What you should do> Every line of the data is to be output verbatim.
[[ Extracted entries, beginning ]]
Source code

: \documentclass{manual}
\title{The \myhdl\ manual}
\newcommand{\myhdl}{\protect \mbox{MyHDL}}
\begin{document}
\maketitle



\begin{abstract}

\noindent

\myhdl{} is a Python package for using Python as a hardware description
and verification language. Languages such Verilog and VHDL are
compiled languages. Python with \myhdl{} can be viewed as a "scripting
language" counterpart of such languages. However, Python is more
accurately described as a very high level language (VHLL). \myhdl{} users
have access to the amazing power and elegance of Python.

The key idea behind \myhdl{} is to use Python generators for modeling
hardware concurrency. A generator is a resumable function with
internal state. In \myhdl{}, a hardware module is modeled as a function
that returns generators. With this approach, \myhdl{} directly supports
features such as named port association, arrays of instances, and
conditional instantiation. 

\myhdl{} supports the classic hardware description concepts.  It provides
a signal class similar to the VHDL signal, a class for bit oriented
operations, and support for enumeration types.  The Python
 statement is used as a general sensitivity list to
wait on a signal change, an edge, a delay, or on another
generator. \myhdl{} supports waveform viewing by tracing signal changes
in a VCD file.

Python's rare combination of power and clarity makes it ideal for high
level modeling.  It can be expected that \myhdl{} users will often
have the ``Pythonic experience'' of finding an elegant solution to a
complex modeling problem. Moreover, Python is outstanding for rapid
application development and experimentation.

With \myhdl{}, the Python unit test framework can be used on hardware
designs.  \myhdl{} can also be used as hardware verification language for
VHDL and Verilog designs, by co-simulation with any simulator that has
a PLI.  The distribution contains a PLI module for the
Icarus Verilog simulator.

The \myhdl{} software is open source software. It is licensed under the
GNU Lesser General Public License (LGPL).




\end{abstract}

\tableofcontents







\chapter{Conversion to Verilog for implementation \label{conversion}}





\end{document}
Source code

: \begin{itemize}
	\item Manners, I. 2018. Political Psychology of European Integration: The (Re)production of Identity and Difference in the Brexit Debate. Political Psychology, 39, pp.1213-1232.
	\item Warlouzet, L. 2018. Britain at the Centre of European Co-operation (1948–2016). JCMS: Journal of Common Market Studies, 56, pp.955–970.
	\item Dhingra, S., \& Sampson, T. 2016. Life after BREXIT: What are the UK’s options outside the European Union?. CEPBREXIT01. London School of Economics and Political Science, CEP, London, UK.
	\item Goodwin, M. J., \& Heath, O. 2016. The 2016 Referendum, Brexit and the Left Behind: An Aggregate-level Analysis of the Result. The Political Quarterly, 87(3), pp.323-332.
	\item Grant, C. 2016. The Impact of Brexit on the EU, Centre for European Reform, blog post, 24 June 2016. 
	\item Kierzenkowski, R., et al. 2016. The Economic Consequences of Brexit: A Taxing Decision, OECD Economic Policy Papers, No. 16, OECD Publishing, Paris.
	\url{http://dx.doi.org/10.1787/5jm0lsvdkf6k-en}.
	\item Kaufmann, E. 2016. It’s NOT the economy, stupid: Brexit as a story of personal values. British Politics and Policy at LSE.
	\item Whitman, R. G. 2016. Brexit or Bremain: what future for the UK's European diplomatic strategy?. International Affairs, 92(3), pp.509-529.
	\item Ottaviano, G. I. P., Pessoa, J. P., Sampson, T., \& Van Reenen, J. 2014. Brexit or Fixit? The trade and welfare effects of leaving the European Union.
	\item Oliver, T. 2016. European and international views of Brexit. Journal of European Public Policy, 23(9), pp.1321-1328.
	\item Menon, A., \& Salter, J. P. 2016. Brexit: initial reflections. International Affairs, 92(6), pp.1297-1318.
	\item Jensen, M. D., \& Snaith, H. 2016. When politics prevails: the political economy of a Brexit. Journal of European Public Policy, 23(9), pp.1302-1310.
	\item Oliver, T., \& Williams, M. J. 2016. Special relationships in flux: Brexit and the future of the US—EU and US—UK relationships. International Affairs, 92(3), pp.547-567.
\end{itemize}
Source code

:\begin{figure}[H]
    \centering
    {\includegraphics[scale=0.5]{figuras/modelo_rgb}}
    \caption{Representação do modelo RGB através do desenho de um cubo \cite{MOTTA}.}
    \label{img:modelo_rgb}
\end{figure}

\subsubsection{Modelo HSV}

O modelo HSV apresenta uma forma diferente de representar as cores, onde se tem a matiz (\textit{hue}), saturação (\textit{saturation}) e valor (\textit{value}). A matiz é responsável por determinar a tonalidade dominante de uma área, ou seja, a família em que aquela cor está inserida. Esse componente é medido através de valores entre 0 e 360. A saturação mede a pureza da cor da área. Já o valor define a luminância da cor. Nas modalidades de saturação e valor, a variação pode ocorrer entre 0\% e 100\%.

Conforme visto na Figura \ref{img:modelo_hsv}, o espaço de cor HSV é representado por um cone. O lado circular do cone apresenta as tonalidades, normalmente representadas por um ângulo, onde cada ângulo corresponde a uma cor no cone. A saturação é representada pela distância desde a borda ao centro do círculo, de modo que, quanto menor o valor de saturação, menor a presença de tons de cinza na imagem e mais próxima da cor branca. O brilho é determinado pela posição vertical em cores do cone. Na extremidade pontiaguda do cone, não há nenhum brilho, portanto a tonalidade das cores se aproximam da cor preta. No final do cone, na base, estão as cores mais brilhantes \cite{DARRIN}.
[[ Extracted entries, end ]]
Your response>
Source code

: \documentclass{manual}
\title{The \myhdl\ manual}
\newcommand{\myhdl}{\protect \mbox{MyHDL}}
\begin{document}
\maketitle



\begin{abstract}

\noindent

\myhdl{} is a Python package for using Python as a hardware description
and verification language. Languages such Verilog and VHDL are
compiled languages. Python with \myhdl{} can be viewed as a "scripting
language" counterpart of such languages. However, Python is more
accurately described as a very high level language (VHLL). \myhdl{} users
have access to the amazing power and elegance of Python.

The key idea behind \myhdl{} is to use Python generators for modeling
hardware concurrency. A generator is a resumable function with
internal state. In \myhdl{}, a hardware module is modeled as a function
that returns generators. With this approach, \myhdl{} directly supports
features such as named port association, arrays of instances, and
conditional instantiation. 

\myhdl{} supports the classic hardware description concepts.  It provides
a signal class similar to the VHDL signal, a class for bit oriented
operations, and support for enumeration types.  The Python
 statement is used as a general sensitivity list to
wait on a signal change, an edge, a delay, or on another
generator. \myhdl{} supports waveform viewing by tracing signal changes
in a VCD file.

Python's rare combination of power and clarity makes it ideal for high
level modeling.  It can be expected that \myhdl{} users will often
have the ``Pythonic experience'' of finding an elegant solution to a
complex modeling problem. Moreover, Python is outstanding for rapid
application development and experimentation.

With \myhdl{}, the Python unit test framework can be used on hardware
designs.  \myhdl{} can also be used as hardware verification language for
VHDL and Verilog designs, by co-simulation with any simulator that has
a PLI.  The distribution contains a PLI module for the
Icarus Verilog simulator.

The \myhdl{} software is open source software. It is licensed under the
GNU Lesser General Public License (LGPL).




\end{abstract}

\tableofcontents







\chapter{Conversion to Verilog for implementation \label{conversion}}





\end{document}
Source code

: \begin{itemize}
	\item Manners, I. 2018. Political Psychology of European Integration: The (Re)production of Identity and Difference in the Brexit Debate. Political Psychology, 39, pp.1213-1232.
	\item Warlouzet, L. 2018. Britain at the Centre of European Co-operation (1948–2016). JCMS: Journal of Common Market Studies, 56, pp.955–970.
	\item Dhingra, S., \& Sampson, T. 2016. Life after BREXIT: What are the UK’s options outside the European Union?. CEPBREXIT01. London School of Economics and Political Science, CEP, London, UK.
	\item Goodwin, M. J., \& Heath, O. 2016. The 2016 Referendum, Brexit and the Left Behind: An Aggregate-level Analysis of the Result. The Political Quarterly, 87(3), pp.323-332.
	\item Grant, C. 2016. The Impact of Brexit on the EU, Centre for European Reform, blog post, 24 June 2016. 
	\item Kierzenkowski, R., et al. 2016. The Economic Consequences of Brexit: A Taxing Decision, OECD Economic Policy Papers, No. 16, OECD Publishing, Paris.
	\url{http://dx.doi.org/10.1787/5jm0lsvdkf6k-en}.
	\item Kaufmann, E. 2016. It’s NOT the economy, stupid: Brexit as a story of personal values. British Politics and Policy at LSE.
	\item Whitman, R. G. 2016. Brexit or Bremain: what future for the UK's European diplomatic strategy?. International Affairs, 92(3), pp.509-529.
	\item Ottaviano, G. I. P., Pessoa, J. P., Sampson, T., \& Van Reenen, J. 2014. Brexit or Fixit? The trade and welfare effects of leaving the European Union.
	\item Oliver, T. 2016. European and international views of Brexit. Journal of European Public Policy, 23(9), pp.1321-1328.
	\item Menon, A., \& Salter, J. P. 2016. Brexit: initial reflections. International Affairs, 92(6), pp.1297-1318.
	\item Jensen, M. D., \& Snaith, H. 2016. When politics prevails: the political economy of a Brexit. Journal of European Public Policy, 23(9), pp.1302-1310.
	\item Oliver, T., \& Williams, M. J. 2016. Special relationships in flux: Brexit and the future of the US—EU and US—UK relationships. International Affairs, 92(3), pp.547-567.
\end{itemize}
Source code

:\begin{figure}[H]
    \centering
    {\includegraphics[scale=0.5]{figuras/modelo_rgb}}
    \caption{Representação do modelo RGB através do desenho de um cubo \cite{MOTTA}.}
    \label{img:modelo_rgb}
\end{figure}

\subsubsection{Modelo HSV}

O modelo HSV apresenta uma forma diferente de representar as cores, onde se tem a matiz (\textit{hue}), saturação (\textit{saturation}) e valor (\textit{value}). A matiz é responsável por determinar a tonalidade dominante de uma área, ou seja, a família em que aquela cor está inserida. Esse componente é medido através de valores entre 0 e 360. A saturação mede a pureza da cor da área. Já o valor define a luminância da cor. Nas modalidades de saturação e valor, a variação pode ocorrer entre 0\% e 100\%.

Conforme visto na Figura \ref{img:modelo_hsv}, o espaço de cor HSV é representado por um cone. O lado circular do cone apresenta as tonalidades, normalmente representadas por um ângulo, onde cada ângulo corresponde a uma cor no cone. A saturação é representada pela distância desde a borda ao centro do círculo, de modo que, quanto menor o valor de saturação, menor a presença de tons de cinza na imagem e mais próxima da cor branca. O brilho é determinado pela posição vertical em cores do cone. Na extremidade pontiaguda do cone, não há nenhum brilho, portanto a tonalidade das cores se aproximam da cor preta. No final do cone, na base, estão as cores mais brilhantes \cite{DARRIN}.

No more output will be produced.